Prompt: The expected output is the exact lines from the one containing "- ✅ Backup & Recovery system" through the end of the data, inclusive, and nothing else.

Data listing:
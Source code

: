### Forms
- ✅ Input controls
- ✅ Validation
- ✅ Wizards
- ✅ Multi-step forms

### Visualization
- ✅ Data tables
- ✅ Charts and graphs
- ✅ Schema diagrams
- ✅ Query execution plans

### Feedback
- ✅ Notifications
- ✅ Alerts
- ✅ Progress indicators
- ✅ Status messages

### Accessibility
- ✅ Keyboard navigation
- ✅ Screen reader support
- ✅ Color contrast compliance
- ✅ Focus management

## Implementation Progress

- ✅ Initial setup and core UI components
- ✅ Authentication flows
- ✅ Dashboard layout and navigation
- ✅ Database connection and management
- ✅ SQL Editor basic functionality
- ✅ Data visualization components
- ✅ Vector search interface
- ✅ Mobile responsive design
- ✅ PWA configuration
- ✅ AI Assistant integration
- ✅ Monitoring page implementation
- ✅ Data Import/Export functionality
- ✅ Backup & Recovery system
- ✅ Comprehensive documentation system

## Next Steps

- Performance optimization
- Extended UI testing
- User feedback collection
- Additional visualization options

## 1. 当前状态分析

Task output:
- ✅ Backup & Recovery system
- ✅ Comprehensive documentation system

## Next Steps

- Performance optimization
- Extended UI testing
- User feedback collection
- Additional visualization options

## 1. 当前状态分析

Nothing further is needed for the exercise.